Orrin didn’t listen to her. He held out his Plasma Lancet, charging it with his Animus. From the number of shots he’d taken it wouldn’t be long before he ran out. Her hands were slick with blood dripping down her arm. Her Animus kept her weapon secured and the pattern for the second sword dance roared in her Anima. Still, she knew it wouldn’t be enough. She could defend as much as she wanted to, but in the end, she would be overwhelmed.

 

In these quiet moments, a timeless instant before she danced with death, she wondered if she had made the wrong choice. Should she have reigned in her curiosity? Should they have left the wild hogs to die? Why did she risk her life for them anyway? She barely had time to think before her body moved, her instincts screaming at her. Her Facet was glowing in her mind, she realized. 

 

Green motes of light rose from the dead and drifted towards her, appearing at the edges of her Anima and drawn to the centre of the stylized sun. 

 

She leapt down the branch, a golden nimbus surrounding her.
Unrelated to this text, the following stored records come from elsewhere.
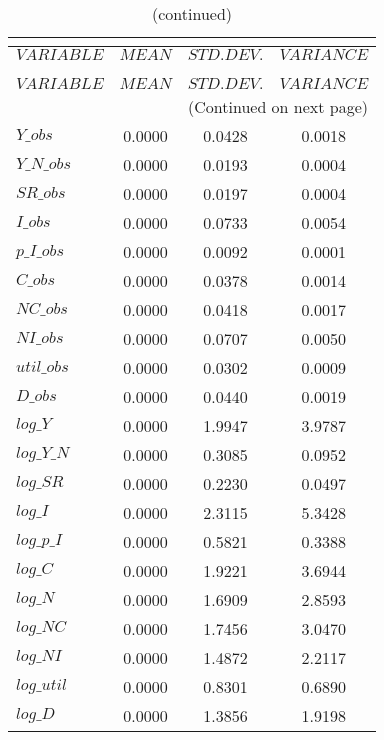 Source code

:  
\begin{center}
\begin{longtable}{lccc} 
\caption{THEORETICAL MOMENTS}\\
 \label{Table:th_moments}\\
\toprule 
$VARIABLE   $	 & 	 $         MEAN$	 & 	 $    STD. DEV.$	 & 	 $     VARIANCE$\\
\midrule \endfirsthead 
\caption{(continued)}\\
 \toprule \\ 
$VARIABLE   $	 & 	 $         MEAN$	 & 	 $    STD. DEV.$	 & 	 $     VARIANCE$\\
\midrule \endhead 
\midrule \multicolumn{4}{r}{(Continued on next page)} \\ \bottomrule \endfoot 
\bottomrule \endlastfoot 
$Y\_obs     $	 & 	       0.0000	 & 	       0.0428	 & 	       0.0018 \\ 
$Y\_N\_obs  $	 & 	       0.0000	 & 	       0.0193	 & 	       0.0004 \\ 
$SR\_obs    $	 & 	       0.0000	 & 	       0.0197	 & 	       0.0004 \\ 
$I\_obs     $	 & 	       0.0000	 & 	       0.0733	 & 	       0.0054 \\ 
$p\_I\_obs  $	 & 	       0.0000	 & 	       0.0092	 & 	       0.0001 \\ 
$C\_obs     $	 & 	       0.0000	 & 	       0.0378	 & 	       0.0014 \\ 
$NC\_obs    $	 & 	       0.0000	 & 	       0.0418	 & 	       0.0017 \\ 
$NI\_obs    $	 & 	       0.0000	 & 	       0.0707	 & 	       0.0050 \\ 
$util\_obs  $	 & 	       0.0000	 & 	       0.0302	 & 	       0.0009 \\ 
$D\_obs     $	 & 	       0.0000	 & 	       0.0440	 & 	       0.0019 \\ 
$log\_Y     $	 & 	       0.0000	 & 	       1.9947	 & 	       3.9787 \\ 
$log\_Y\_N  $	 & 	       0.0000	 & 	       0.3085	 & 	       0.0952 \\ 
$log\_SR    $	 & 	       0.0000	 & 	       0.2230	 & 	       0.0497 \\ 
$log\_I     $	 & 	       0.0000	 & 	       2.3115	 & 	       5.3428 \\ 
$log\_p\_I  $	 & 	       0.0000	 & 	       0.5821	 & 	       0.3388 \\ 
$log\_C     $	 & 	       0.0000	 & 	       1.9221	 & 	       3.6944 \\ 
$log\_N     $	 & 	       0.0000	 & 	       1.6909	 & 	       2.8593 \\ 
$log\_NC    $	 & 	       0.0000	 & 	       1.7456	 & 	       3.0470 \\ 
$log\_NI    $	 & 	       0.0000	 & 	       1.4872	 & 	       2.2117 \\ 
$log\_util  $	 & 	       0.0000	 & 	       0.8301	 & 	       0.6890 \\ 
$log\_D     $	 & 	       0.0000	 & 	       1.3856	 & 	       1.9198 \\ 
\end{longtable}
 \end{center}
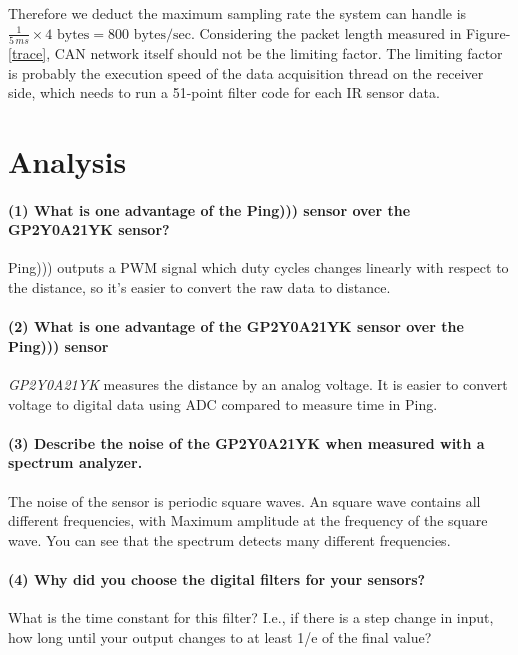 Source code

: \documentclass[a4paper]{article}
\begin{document}
Therefore we deduct the maximum sampling rate the system can handle is $\frac{1}{5 \, ms} \times 4 \text{ bytes} = 800
 \text{ bytes/sec} $.
Considering the packet length measured in Figure-\ref{trace}, CAN network itself should not be the limiting factor.
The limiting factor is probably the execution speed of the data acquisition thread on the receiver side, which
needs to run a 51-point filter code for each IR sensor data.

\section{Analysis}

\paragraph{(1) What is one advantage of the Ping))) sensor over the GP2Y0A21YK sensor? \\ }

Ping))) outputs a PWM signal which duty cycles changes linearly with respect to the distance, so it's easier to convert the raw data to distance.

\paragraph{(2) What is one advantage of the \textbf{GP2Y0A21YK} sensor over the Ping))) sensor \\ }

\emph{GP2Y0A21YK} measures the distance by an analog voltage. It is easier to convert voltage to digital data using ADC compared to measure time in Ping.

\paragraph{(3) Describe the noise of the \textbf{GP2Y0A21YK} when measured with a spectrum analyzer. \\ }

The noise of the sensor is periodic square waves. An square wave contains all different frequencies, with Maximum amplitude at the frequency of the square wave.
You can see that the spectrum detects many different frequencies.

\paragraph{(4) Why did you choose the digital filters for your sensors? \\ }
What is the time constant for this filter? I.e., if there is a step change in input, how long until your output changes to at least 1/e of the final value?
\end{document}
She fell on them like a bolt of lightning, scattering the mob with an explosive exhalation of Animus. Her reserves were about half, she noted absently. Her sword dances were efficient but lacked the power to punch through so many swarmlings.

 

“Run!” she screamed at Orrin again, willing him to obey her. Only if he left could she even attempt to escape. Otherwise, he would be the one torn to shreds.

 

RAAAAAHHH!

 

The ground trembled while a roar reverberated through the clearing, loud enough to rattle Yuriko’s bones. The swarmlings screeched and writhed, blue blood streaming out of their ear holes. 

 

The next moment, something trampled down the trees and swarmlings alike, missing Orrin’s tree by only a couple of inches. The wind of its passage nearly shook the boy off his branch. 

 

Dark brown tendrils stabbed into the swarmlings around Yuriko, curving around her body and stabbing into the critters behind her. In the blink of an eye, all of the Wyldlings were dead or dying and the thing that did it dug a furrow into the ground, stopping less than a pace in front of her.

 

She stared at black eyes bigger than her head, stained yellow tusks longer than her forearm, and dark green and brown bristles that danced in the wind on the creature’s back. No, it was no mere creature. What could she call a being that was larger than the troop transport, but looked much like a giant version of the boars she just saved?

 

Its breath misted in front of her face as it snorted. It opened its mouth, giving her a close-up view of age-stained teeth. 

Hoomaan,” it spoke, and Yuriko nearly soiled herself in shock.